[Saved data entries]
▼

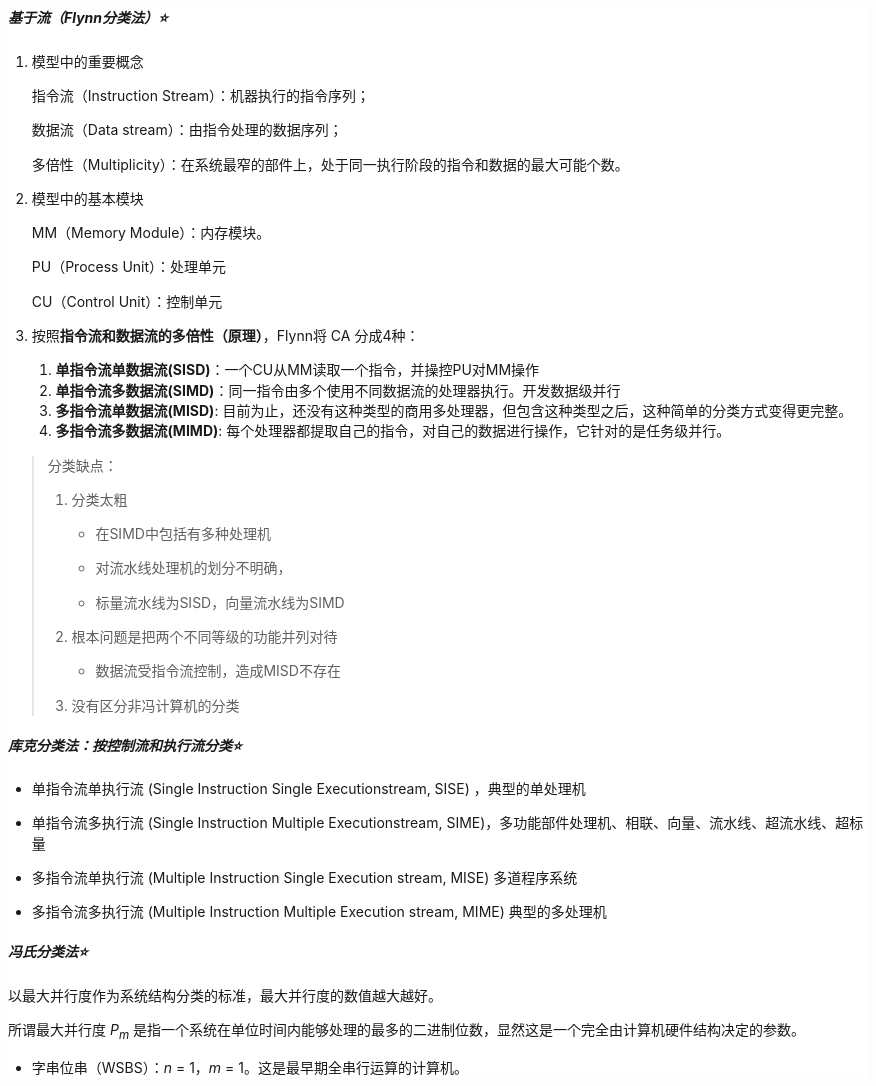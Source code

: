 ##### 基于流（Flynn分类法）:star:

1. 模型中的重要概念

   指令流（Instruction Stream）：机器执行的指令序列；

   数据流（Data stream）：由指令处理的数据序列；

   多倍性（Multiplicity）：在系统最窄的部件上，处于同一执行阶段的指令和数据的最大可能个数。

2. 模型中的基本模块

   MM（Memory Module）：内存模块。

   PU（Process Unit）：处理单元

   CU（Control Unit）：控制单元

3. 按照**指令流和数据流的多倍性（原理）**，Flynn将 CA 分成4种：

   1. **单指令流单数据流(SISD)**：一个CU从MM读取一个指令，并操控PU对MM操作
   2. **单指令流多数据流(SIMD)**：同一指令由多个使用不同数据流的处理器执行。开发数据级并行
   3. **多指令流单数据流(MISD)**:  目前为止，还没有这种类型的商用多处理器，但包含这种类型之后，这种简单的分类方式变得更完整。
   4. **多指令流多数据流(MIMD)**: 每个处理器都提取自己的指令，对自己的数据进行操作，它针对的是任务级并行。

> 分类缺点：
>
> 1. 分类太粗
>
>    - 在SIMD中包括有多种处理机
>
>    - 对流水线处理机的划分不明确，
>
>    - 标量流水线为SISD，向量流水线为SIMD
>
>
> 2. 根本问题是把两个不同等级的功能并列对待     
>    - 数据流受指令流控制，造成MISD不存在
>
>
> 3. 没有区分非冯计算机的分类

##### 库克分类法：按控制流和执行流分类:star:

- 单指令流单执行流 (Single Instruction Single Executionstream, SISE) ，典型的单处理机

- 单指令流多执行流 (Single Instruction Multiple Executionstream, SIME)，多功能部件处理机、相联、向量、流水线、超流水线、超标量

- 多指令流单执行流 (Multiple Instruction Single Execution stream, MISE) 多道程序系统 

- 多指令流多执行流 (Multiple Instruction Multiple Execution stream, MIME) 典型的多处理机


##### 冯氏分类法:star:

以最大并行度作为系统结构分类的标准，最大并行度的数值越大越好。

所谓最大并行度 $P_m$ 是指一个系统在单位时间内能够处理的最多的二进制位数，显然这是一个完全由计算机硬件结构决定的参数。

- 字串位串（WSBS）：*n* = 1，*m* = 1。这是最早期全串行运算的计算机。
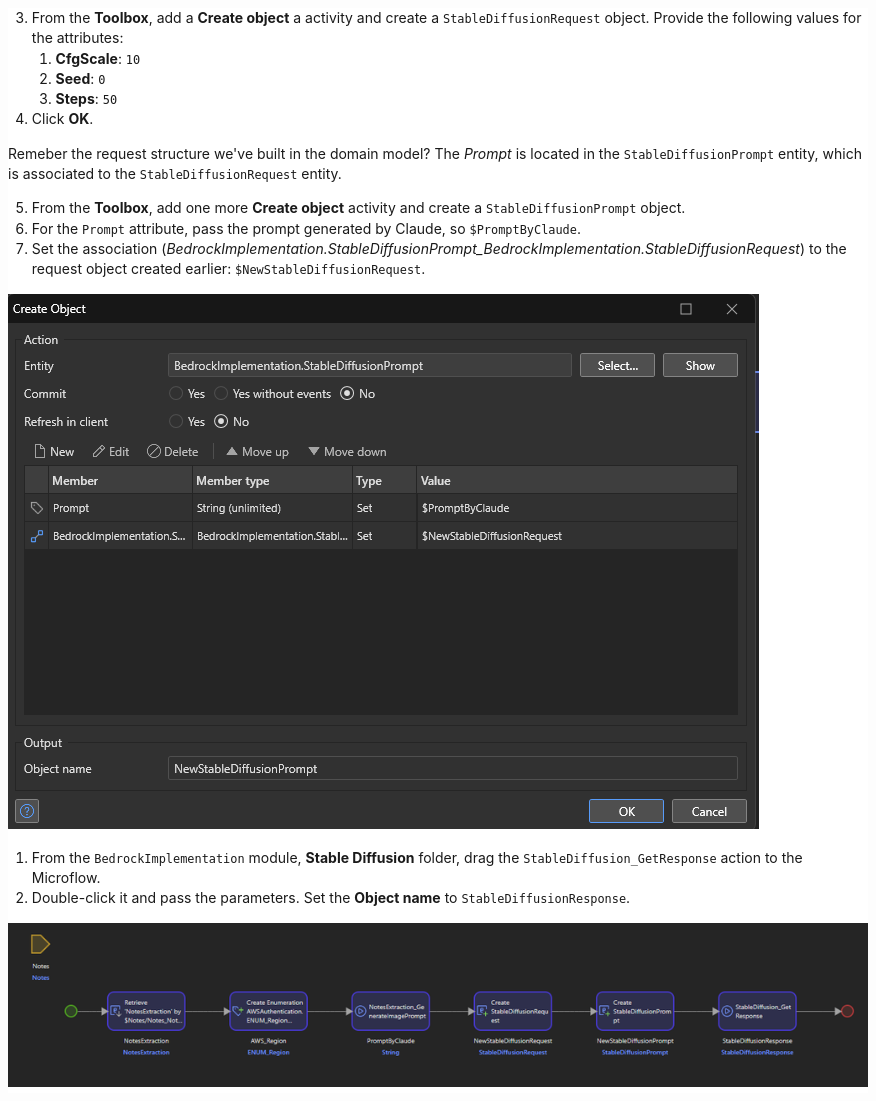 3. From the **Toolbox**, add a **Create object** a activity and create a `StableDiffusionRequest` object. Provide the following values for the attributes:
   1. **CfgScale**: `10`
   2. **Seed**: `0`
   3. **Steps**: `50`
4. Click **OK**.

Remeber the request structure we've built in the domain model? The *Prompt* is located in the `StableDiffusionPrompt` entity, which is associated to the `StableDiffusionRequest` entity.

5. From the **Toolbox**, add one more **Create object** activity and create a `StableDiffusionPrompt` object.
6. For the `Prompt` attribute, pass the prompt generated by Claude, so `$PromptByClaude`.
7. Set the association (*BedrockImplementation.StableDiffusionPrompt_BedrockImplementation.StableDiffusionRequest*) to the request object created earlier: `$NewStableDiffusionRequest`.

![StableDiffusionPrompt](resources/90_GenerateImage7.png)

1. From the `BedrockImplementation` module, **Stable Diffusion** folder, drag the `StableDiffusion_GetResponse` action to the Microflow. 
2.  Double-click it and pass the parameters. Set the **Object name** to `StableDiffusionResponse`.

![StableDiffusionResponse in microflow](resources/91_GenerateImage8.png)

▲

The answer is the lines above between the line holding "以最大并行度作为系统结构分类的标准，最大并行度的数值越大越好。" and the line holding "- 字串位串（WSBS）：*n* = 1，*m* = 1。这是最早期全串行运算的计算机。", inclusive, each written out exactly, and no others.

ANSWER BELOW:
以最大并行度作为系统结构分类的标准，最大并行度的数值越大越好。

所谓最大并行度 $P_m$ 是指一个系统在单位时间内能够处理的最多的二进制位数，显然这是一个完全由计算机硬件结构决定的参数。

- 字串位串（WSBS）：*n* = 1，*m* = 1。这是最早期全串行运算的计算机。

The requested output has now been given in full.